When Moses led God's people on the first exodus, God delivered them by providing a way through his judgment: the Red Sea. Water, in a way, represents judgment. For instance, think about the flood in Genesis 8-9. God judged the Egyptians by closing the Red Sea and killing all the soldiers on the chariots, while Israel escaped to the other side. Similarly, Jesus leads us through God's judgment on the cross into God's presence, just as Moses led his people on dry land to God's promised land. Jesus bears our judgment and provides us with safe passage into His kingdom through his death and resurrection. Through his cross, he leads us out of the kingdom of darkness and into the kingdom of light. Through his cross, he turns our mourning into joy. Through his cross, he conquers sin, death, and Satan, and promises to restore and unite heaven and earth under his righteous and peaceful rule.

Don’t return to exile!

There are two important things I want you to remember today. Firstly, if Jesus has saved you and brought you out of a state of separation from God, which is what 'exile' means, and given you eternal life through his death and resurrection, do not go back to that state of separation. What I mean is that when you engage in sin and idolatry, you are going back to exile. When you neglect your prayer time, which shows that you rely on God, you are going back to exile. When you skip church because you are more interested in the entertainment of the world, you are going back to exile. When you try to make yourself happy instead of relying on God, you are going back to exile. When you focus more on building your own life instead of God’s will, you are going back to exile. Why would you go back to that state when Jesus has given you everything you need, even more than what you need, to live a life that is pleasing to God and has a purpose? He has also given you his kingdom, which is an inheritance that is beyond any worldly value. Therefore, stay with Jesus and do not go back into exile.

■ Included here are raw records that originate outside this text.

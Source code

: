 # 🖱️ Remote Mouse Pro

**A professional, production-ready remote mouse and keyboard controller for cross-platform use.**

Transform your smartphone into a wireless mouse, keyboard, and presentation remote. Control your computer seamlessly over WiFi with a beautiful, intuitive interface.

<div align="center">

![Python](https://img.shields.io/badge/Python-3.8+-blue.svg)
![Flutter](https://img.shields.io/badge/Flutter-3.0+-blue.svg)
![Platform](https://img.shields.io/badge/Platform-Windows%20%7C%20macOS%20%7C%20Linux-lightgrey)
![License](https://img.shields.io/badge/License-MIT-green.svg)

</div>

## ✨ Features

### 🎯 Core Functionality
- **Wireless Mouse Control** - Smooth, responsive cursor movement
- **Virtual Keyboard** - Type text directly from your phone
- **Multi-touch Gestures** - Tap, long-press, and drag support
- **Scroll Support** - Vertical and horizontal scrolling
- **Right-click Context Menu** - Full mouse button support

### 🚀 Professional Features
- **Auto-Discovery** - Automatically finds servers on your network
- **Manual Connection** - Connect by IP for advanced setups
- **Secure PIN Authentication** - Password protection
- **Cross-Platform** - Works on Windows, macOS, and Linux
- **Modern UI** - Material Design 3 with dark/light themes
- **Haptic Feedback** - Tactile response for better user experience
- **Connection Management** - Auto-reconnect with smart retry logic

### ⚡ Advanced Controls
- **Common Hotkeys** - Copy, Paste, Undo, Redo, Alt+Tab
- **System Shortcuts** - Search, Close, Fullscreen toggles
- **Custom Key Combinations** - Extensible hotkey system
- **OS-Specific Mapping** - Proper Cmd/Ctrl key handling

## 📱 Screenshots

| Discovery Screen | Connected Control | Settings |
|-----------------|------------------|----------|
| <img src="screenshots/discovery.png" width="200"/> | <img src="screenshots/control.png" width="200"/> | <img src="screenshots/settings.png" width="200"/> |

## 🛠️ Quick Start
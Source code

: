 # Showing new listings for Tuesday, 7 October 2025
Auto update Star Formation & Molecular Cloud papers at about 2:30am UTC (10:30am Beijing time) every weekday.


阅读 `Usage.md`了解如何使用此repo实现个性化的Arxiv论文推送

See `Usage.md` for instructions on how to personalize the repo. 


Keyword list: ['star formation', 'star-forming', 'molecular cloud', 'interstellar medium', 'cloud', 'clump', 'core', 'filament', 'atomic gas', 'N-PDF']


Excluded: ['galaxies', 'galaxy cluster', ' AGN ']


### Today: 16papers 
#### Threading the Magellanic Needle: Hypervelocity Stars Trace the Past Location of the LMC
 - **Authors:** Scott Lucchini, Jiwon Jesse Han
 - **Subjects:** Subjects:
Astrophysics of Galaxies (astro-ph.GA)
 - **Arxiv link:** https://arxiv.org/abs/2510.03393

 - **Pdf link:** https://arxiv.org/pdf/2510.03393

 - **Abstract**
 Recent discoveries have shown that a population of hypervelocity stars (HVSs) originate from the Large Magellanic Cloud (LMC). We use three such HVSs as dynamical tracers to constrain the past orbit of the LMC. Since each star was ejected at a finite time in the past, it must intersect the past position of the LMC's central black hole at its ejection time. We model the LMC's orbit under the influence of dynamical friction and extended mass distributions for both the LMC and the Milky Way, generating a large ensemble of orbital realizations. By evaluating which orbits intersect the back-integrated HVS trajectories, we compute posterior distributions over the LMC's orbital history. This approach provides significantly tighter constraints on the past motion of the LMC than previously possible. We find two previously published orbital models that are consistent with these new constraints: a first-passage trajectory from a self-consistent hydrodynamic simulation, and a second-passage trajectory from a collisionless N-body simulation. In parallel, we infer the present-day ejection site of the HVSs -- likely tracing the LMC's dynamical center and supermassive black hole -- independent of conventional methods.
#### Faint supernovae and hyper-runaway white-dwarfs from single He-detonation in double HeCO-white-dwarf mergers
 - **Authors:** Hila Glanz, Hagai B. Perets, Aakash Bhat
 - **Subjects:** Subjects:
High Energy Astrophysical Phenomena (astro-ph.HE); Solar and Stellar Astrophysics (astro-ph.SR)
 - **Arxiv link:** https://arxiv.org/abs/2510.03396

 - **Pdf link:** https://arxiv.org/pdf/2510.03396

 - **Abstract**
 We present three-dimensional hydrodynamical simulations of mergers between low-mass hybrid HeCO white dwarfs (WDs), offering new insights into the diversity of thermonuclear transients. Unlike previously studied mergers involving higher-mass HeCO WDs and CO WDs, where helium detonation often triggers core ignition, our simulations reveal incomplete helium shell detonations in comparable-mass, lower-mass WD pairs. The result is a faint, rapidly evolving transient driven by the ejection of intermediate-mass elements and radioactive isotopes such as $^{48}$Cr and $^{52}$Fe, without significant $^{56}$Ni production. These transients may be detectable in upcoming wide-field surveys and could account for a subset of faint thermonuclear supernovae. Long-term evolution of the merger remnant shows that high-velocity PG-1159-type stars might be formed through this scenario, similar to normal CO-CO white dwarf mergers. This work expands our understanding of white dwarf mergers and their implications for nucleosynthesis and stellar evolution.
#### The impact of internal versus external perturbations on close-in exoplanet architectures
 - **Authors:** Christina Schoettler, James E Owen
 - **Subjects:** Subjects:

Keep fighting for the kingdom

Secondly, according to Darrel Doriani, Satan always strives to destroy the work of God and his Christ. Revelation reveals that Satan wanted to devour the child from the beginning (Rev. 12:4). However, the child will shepherd the nations with a rod of iron (Rev. 12:5). Though Satan's doom is sealed in Revelation 18-20, his rage remains for now. Jesus is defeating him and will defeat him "by the blood of the Lamb" (Rev. 12:11). The battle continues, but discerning disciples are vigilant and prepared for spiritual warfare (Eph. 6:10-20). Be ready to fight, knowing that the war has already been won.